Brief:
Only a number is wanted here: how many lines in the entries below contain the word "function".

Data provided:
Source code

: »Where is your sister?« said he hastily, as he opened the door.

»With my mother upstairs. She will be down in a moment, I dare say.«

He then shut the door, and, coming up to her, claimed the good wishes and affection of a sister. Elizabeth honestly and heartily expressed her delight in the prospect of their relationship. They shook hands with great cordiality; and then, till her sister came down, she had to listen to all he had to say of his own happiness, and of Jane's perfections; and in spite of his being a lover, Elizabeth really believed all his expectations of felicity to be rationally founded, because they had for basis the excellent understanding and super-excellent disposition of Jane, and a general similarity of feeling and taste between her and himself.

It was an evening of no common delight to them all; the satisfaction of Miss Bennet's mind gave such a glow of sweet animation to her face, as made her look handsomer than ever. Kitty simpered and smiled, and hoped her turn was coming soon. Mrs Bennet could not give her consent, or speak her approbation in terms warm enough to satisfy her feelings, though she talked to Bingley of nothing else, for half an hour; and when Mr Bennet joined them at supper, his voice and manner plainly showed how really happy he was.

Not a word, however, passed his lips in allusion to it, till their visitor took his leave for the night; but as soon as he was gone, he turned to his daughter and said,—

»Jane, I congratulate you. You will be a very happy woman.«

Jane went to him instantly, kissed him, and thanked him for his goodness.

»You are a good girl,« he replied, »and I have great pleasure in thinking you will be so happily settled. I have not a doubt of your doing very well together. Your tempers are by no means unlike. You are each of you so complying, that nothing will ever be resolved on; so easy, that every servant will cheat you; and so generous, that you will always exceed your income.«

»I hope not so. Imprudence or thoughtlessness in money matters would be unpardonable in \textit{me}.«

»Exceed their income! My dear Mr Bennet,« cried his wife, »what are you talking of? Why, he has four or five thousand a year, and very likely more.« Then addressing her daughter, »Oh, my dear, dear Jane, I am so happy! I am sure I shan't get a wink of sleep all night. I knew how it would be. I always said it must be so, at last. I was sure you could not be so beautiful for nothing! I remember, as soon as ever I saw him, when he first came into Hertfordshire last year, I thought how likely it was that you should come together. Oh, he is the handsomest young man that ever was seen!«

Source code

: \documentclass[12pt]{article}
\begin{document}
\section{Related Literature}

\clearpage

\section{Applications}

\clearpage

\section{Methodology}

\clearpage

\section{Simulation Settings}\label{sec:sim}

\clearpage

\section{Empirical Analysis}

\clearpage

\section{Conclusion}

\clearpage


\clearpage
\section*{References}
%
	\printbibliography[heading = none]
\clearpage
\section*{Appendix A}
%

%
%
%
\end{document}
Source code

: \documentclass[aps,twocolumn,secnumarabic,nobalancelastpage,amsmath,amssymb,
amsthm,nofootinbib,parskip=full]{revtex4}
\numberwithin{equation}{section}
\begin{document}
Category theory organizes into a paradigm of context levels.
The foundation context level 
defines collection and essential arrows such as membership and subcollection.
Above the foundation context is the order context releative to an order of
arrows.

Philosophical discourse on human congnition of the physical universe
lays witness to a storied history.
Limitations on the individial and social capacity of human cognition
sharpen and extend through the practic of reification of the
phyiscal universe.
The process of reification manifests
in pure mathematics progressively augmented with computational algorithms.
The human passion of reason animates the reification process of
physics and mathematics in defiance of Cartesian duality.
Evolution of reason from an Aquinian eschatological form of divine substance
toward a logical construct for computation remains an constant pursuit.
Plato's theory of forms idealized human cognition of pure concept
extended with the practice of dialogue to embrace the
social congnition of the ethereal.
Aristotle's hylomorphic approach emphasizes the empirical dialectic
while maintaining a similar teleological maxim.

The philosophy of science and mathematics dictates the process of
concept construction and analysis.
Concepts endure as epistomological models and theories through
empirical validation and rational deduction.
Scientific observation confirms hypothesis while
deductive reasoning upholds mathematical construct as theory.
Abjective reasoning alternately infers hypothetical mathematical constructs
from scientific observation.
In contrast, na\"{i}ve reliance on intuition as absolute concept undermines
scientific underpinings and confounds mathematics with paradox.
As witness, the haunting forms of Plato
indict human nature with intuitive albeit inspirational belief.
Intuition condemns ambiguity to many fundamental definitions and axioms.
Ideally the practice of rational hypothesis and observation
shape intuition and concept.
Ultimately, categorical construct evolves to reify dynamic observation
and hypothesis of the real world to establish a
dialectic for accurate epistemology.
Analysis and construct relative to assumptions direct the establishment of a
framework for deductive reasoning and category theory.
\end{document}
...
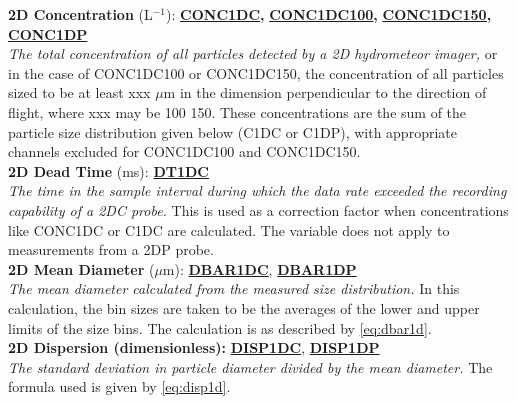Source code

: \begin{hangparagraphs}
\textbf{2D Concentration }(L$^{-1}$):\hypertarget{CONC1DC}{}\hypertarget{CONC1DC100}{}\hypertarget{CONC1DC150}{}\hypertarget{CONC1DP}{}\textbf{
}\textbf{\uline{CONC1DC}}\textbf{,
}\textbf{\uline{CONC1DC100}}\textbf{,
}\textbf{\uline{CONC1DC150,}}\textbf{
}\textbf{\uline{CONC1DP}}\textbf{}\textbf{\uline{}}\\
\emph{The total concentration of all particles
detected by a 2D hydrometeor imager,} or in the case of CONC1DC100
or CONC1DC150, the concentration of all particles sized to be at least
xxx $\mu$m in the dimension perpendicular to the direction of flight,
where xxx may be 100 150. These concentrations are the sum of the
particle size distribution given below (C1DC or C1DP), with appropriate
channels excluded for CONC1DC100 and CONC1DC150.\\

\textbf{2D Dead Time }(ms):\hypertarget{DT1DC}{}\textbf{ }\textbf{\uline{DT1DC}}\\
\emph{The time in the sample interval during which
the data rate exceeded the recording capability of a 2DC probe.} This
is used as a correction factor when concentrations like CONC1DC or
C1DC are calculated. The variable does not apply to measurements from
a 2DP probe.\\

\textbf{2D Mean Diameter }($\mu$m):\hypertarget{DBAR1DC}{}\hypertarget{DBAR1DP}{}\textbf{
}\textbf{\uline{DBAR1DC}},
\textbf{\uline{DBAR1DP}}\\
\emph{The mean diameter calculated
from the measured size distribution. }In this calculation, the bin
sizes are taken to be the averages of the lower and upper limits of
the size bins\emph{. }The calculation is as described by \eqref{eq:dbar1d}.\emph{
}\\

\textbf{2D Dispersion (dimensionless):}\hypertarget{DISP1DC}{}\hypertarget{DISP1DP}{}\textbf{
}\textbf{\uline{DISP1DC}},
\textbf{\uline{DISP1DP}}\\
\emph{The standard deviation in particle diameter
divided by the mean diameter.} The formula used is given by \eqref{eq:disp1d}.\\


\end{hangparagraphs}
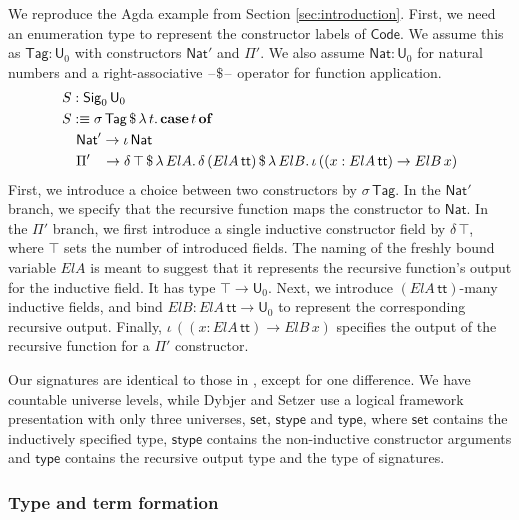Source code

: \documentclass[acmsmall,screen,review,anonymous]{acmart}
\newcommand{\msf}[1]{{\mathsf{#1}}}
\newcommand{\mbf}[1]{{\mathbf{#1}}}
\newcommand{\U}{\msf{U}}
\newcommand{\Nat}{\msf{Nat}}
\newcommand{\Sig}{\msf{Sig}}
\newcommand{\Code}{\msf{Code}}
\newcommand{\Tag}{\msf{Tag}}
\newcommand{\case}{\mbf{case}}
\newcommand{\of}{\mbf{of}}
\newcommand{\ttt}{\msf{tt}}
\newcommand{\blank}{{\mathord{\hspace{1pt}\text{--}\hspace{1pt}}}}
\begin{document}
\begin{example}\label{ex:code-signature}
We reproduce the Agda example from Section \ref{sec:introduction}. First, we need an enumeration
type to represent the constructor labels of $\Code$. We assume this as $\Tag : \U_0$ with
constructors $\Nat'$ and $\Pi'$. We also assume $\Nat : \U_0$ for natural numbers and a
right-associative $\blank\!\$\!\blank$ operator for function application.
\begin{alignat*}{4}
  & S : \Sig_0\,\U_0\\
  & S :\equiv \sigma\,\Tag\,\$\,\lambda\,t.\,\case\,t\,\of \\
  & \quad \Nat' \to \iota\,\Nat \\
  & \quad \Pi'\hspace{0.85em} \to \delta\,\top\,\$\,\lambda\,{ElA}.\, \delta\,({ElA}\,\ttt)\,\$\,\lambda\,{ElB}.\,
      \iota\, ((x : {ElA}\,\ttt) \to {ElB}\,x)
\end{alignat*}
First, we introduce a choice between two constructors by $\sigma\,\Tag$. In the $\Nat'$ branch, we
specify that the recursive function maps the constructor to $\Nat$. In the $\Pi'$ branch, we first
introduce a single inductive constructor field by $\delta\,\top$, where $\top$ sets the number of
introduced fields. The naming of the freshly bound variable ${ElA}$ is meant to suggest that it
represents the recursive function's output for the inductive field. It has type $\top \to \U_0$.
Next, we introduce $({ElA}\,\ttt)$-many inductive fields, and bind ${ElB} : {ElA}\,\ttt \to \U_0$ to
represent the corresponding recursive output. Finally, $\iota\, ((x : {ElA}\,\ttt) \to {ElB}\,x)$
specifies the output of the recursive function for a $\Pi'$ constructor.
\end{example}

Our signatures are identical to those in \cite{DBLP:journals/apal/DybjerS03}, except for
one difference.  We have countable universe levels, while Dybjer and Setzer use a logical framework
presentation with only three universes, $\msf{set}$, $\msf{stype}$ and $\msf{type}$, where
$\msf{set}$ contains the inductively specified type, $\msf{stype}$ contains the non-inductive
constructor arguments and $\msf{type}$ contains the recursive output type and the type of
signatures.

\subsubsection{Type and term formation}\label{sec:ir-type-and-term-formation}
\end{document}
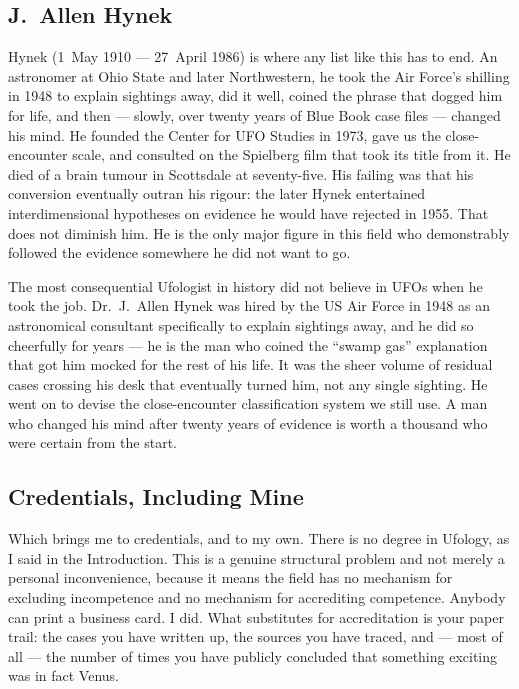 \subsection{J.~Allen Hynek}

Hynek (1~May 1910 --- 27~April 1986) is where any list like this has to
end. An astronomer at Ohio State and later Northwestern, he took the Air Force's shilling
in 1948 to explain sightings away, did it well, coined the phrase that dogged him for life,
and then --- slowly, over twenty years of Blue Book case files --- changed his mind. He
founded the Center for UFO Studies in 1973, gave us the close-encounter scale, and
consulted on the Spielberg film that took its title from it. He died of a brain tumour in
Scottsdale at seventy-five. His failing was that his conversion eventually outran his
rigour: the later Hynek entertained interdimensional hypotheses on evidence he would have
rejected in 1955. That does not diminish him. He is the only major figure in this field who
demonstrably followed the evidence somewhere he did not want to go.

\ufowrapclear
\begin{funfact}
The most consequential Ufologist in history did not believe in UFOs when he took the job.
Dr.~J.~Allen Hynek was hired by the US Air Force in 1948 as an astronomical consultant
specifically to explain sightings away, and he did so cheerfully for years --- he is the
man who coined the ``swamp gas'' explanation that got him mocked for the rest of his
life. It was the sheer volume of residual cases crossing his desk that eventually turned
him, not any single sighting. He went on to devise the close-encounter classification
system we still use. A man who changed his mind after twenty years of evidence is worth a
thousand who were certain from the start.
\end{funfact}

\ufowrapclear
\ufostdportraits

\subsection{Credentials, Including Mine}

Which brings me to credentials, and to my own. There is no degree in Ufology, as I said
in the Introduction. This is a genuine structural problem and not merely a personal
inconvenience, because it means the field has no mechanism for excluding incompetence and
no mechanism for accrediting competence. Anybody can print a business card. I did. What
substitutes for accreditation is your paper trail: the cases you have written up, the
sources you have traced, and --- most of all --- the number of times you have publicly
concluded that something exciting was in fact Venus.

Answer for this exercise:
4